**Problem description:** Return all lines below containing the word "Installation".

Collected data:
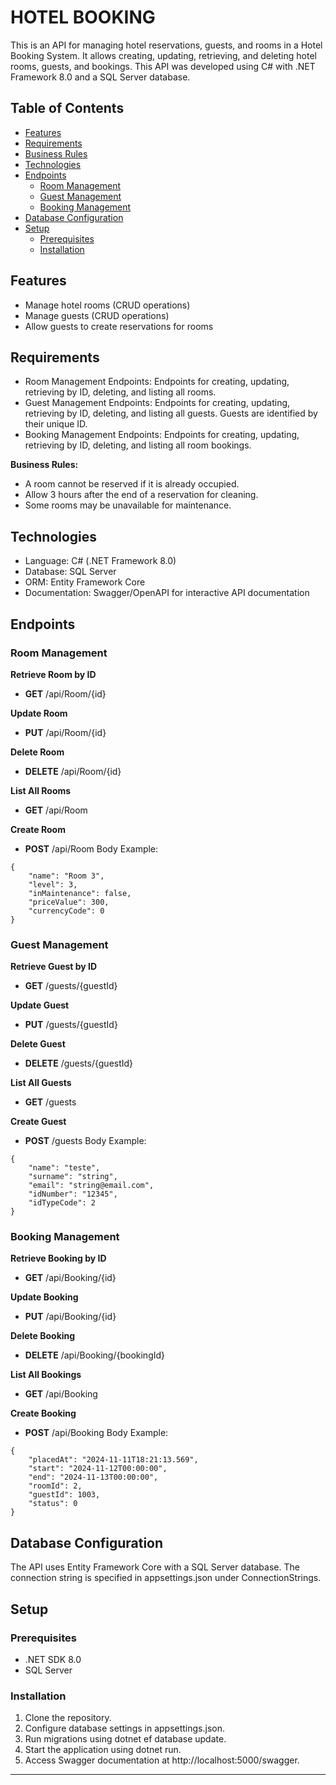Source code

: # HOTEL BOOKING

This is an API for managing hotel reservations, guests, and rooms in a Hotel Booking System. It allows creating, updating, retrieving, and deleting hotel rooms, guests, and bookings. This API was developed using C# with .NET Framework 8.0 and a SQL Server database.

## Table of Contents
  - [Features](#features)
  - [Requirements](#requirements)
  - [Business Rules](#business-rules)
  - [Technologies](#technologies)
  - [Endpoints](#endpoints)
    - [Room Management](#room-management)
    - [Guest Management](#guest-management)
    - [Booking Management](#booking-management)
  - [Database Configuration](#database-configuration)
  - [Setup](#setup)
    - [Prerequisites](#prerequisites)
    - [Installation](#installation)

## Features
* Manage hotel rooms (CRUD operations)
* Manage guests (CRUD operations)
* Allow guests to create reservations for rooms
 
## Requirements
* Room Management Endpoints: Endpoints for creating, updating, retrieving by ID, deleting, and listing all rooms.
* Guest Management Endpoints: Endpoints for creating, updating, retrieving by ID, deleting, and listing all guests. Guests are identified by their unique ID.
* Booking Management Endpoints: Endpoints for creating, updating, retrieving by ID, deleting, and listing all room bookings.

**Business Rules:**
* A room cannot be reserved if it is already occupied.
* Allow 3 hours after the end of a reservation for cleaning.
* Some rooms may be unavailable for maintenance.

## Technologies

* Language: C# (.NET Framework 8.0)
* Database: SQL Server
* ORM: Entity Framework Core
* Documentation: Swagger/OpenAPI for interactive API documentation

Endpoints
---
### Room Management
**Retrieve Room by ID**
* **GET** /api/Room/{id}

**Update Room**
* **PUT** /api/Room/{id}

**Delete Room**
* **DELETE** /api/Room/{id}

**List All Rooms**
* **GET** /api/Room

**Create Room**
* **POST** /api/Room
Body Example: 
```gherkin=
{
    "name": "Room 3",
    "level": 3,
    "inMaintenance": false,
    "priceValue": 300,
    "currencyCode": 0
}
```

### Guest Management
**Retrieve Guest by ID**
* **GET** /guests/{guestId}

**Update Guest**
* **PUT** /guests/{guestId}

**Delete Guest**
* **DELETE** /guests/{guestId}

**List All Guests**
* **GET** /guests

**Create Guest**
* **POST** /guests
Body Example:

```gherkin=
{
    "name": "teste",
    "surname": "string",
    "email": "string@email.com",
    "idNumber": "12345",
    "idTypeCode": 2
}
```

### Booking Management
**Retrieve Booking by ID**
* **GET** /api/Booking/{id}

**Update Booking**
* **PUT** /api/Booking/{id}

**Delete Booking**
* **DELETE** /api/Booking/{bookingId}

**List All Bookings**
* **GET** /api/Booking

**Create Booking**
* **POST** /api/Booking
Body Example:

```gherkin=
{
    "placedAt": "2024-11-11T18:21:13.569",
    "start": "2024-11-12T00:00:00",
    "end": "2024-11-13T00:00:00",
    "roomId": 2,
    "guestId": 1003,
    "status": 0
}
```


Database Configuration
---
The API uses Entity Framework Core with a SQL Server database. The connection string is specified in appsettings.json under ConnectionStrings.

Setup
---
### Prerequisites
* .NET SDK 8.0
* SQL Server

### Installation
1. Clone the repository.
2. Configure database settings in appsettings.json.
3. Run migrations using dotnet ef database update.
4. Start the application using dotnet run.
5. Access Swagger documentation at http://localhost:5000/swagger.

---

**Written answer:**
    - [Installation](#installation)
### Installation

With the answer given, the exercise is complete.